Top honour for Professor Keith Moffatt

4 May 2008

A Cambridge mathematician’s outstanding contribution to the study of fluid dynamics has been recognised by a leading scientific society.

The US National Academy of Sciences (NAS) has elected Keith Moffatt, Emeritus Professor of Mathematical Physics and Fellow of Trinity College, to its membership for his excellence in original scientific research.

Professor Moffatt's work has focused mainly on magnetohydrodynamics, the study of the motion of electrically conducting fluids, and on the theory of turbulence, widely recognised as the most challenging unsolved problem of classical physics. He has published widely in these areas, and is perhaps best known for his influential monograph on the generation of large-scale magnetic fields by fluid motion in planets, stars and galaxies.
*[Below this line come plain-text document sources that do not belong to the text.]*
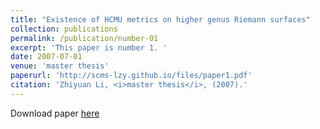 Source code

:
 ```yaml
---
title: "Existence of HCMU metrics on higher genus Riemann surfaces"
collection: publications
permalink: /publication/number-01
excerpt: 'This paper is number 1. '
date: 2007-07-01
venue: 'master thesis'
paperurl: 'http://scms-lzy.github.io/files/paper1.pdf'
citation: 'Zhiyuan Li, <i>master thesis</i>, (2007).'
---
```


Download paper [here](http://academicpages.github.io/files/paper3.pdf)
He is also well-known for his discovery in 1964 of what have come to be known as "Moffatt eddies", the eddies that typically form in "creeping flow" in any corner of angle less than approximately 147 degrees.

Professor Moffatt was educated at Edinburgh and at Cambridge, where he took his PhD in 1962, and has since had a long association with the University. In the 1960s and 1970s, he was a lecturer in the Mathematics Faculty, and from 1970-76 a Tutor and Senior Tutor at Trinity College.
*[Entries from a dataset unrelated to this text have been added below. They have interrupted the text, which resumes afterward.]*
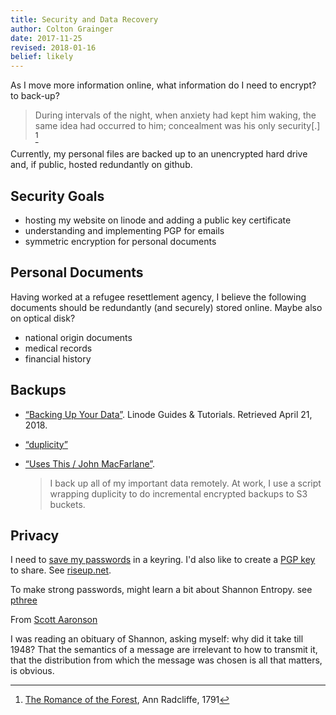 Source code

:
 ```yaml
---
title: Security and Data Recovery 
author: Colton Grainger
date: 2017-11-25
revised: 2018-01-16
belief: likely
---
```


As I move more information online, what information do I need to encrypt? to back-up? 

> During intervals of the night, when anxiety had kept him waking, the same idea had occurred to him; concealment was his only security[.] [^radcliffe]

[^radcliffe]: [The Romance of the Forest](https://archive.org/details/romanceforestby00radcgoog), Ann Radcliffe, 1791

Currently, my personal files are backed up to an unencrypted hard drive and, if public, hosted redundantly on github.

## Security Goals

- hosting my website on linode and adding a public key certificate
- understanding and implementing PGP for emails
- symmetric encryption for personal documents

## Personal Documents 

Having worked at a refugee resettlement agency, I believe the following documents should be redundantly (and securely) stored online. Maybe also on optical disk?

- national origin documents
- medical records
- financial history

## Backups 

- [“Backing Up Your Data”](https://linode.com/docs/security/backups/backing-up-your-data/). Linode Guides & Tutorials. Retrieved April 21, 2018.
- [“duplicity”](http://duplicity.nongnu.org/)
- [“Uses This / John MacFarlane”](https://usesthis.com/interviews/john.macfarlane/).

  > I back up all of my important data remotely. At work, I use a script wrapping
  > duplicity to do incremental encrypted backups to S3 buckets. 

## Privacy

I need to [save my passwords](http://msmtp.sourceforge.net/doc/msmtp.html#Authentication) in a keyring. I'd also like to create a [PGP key](ttps://pgp.mit.edu) to share. See [riseup.net](https://riseup.net/en/security/network-security/certificates).

To make strong passwords, might learn a bit about Shannon Entropy. see [pthree](https://pthree.org/)

From [Scott Aaronson](https://www.scottaaronson.com/writings/plogp.html)

   I was reading an obituary of Shannon, 
   asking myself: 
   why did it take till 1948?
   That the semantics of a message 
   are irrelevant to how to transmit it, 
   that the distribution from which the message was 
   chosen is all that matters, 
   is obvious.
After a period as Professor of Applied Mathematics at Bristol, he returned to Cambridge in 1980 as Chair of Mathematical Physics, Head of DAMTP from 1983 to 1991, and Director of the Isaac Newton Institute for Mathematical Sciences from 1996 to 2001. He has also worked as an editor of the Journal of Fluid Mechanics and has served as President of the International Union of Theoretical and Applied Mechanics.

His election, one of the US's highest honours for scientists and engineers, is the latest in a long string of distinctions for Professor Moffatt: he is a member of five national and international scientific societies, including the Royal Society and the French Académie des Sciences, and has won several prizes, including the London Mathematical Society's Senior Whitehead Prize, and the Royal Society's Hughes Medal, whose other recipients include Alexander Graham Bell, Enrico Fermi and J.J. Thompson.

The National Academy of Sciences is a private, non-profit society of distinguished scholars engaged in scientific and engineering research, dedicated to the furthering of science and technology and to their use for general welfare.

Established in 1863, the National Academy of Sciences has served to "investigate, examine, experiment, and report upon any subject of science or art" whenever called upon to do so by any department of the government. Notable members have included Einstein, Oppenheimer and Edison, and more than 180 of its living members have won Nobel Prizes.

The new members will be inducted formally into the Academy at its 146th annual meeting in Washington DC next April.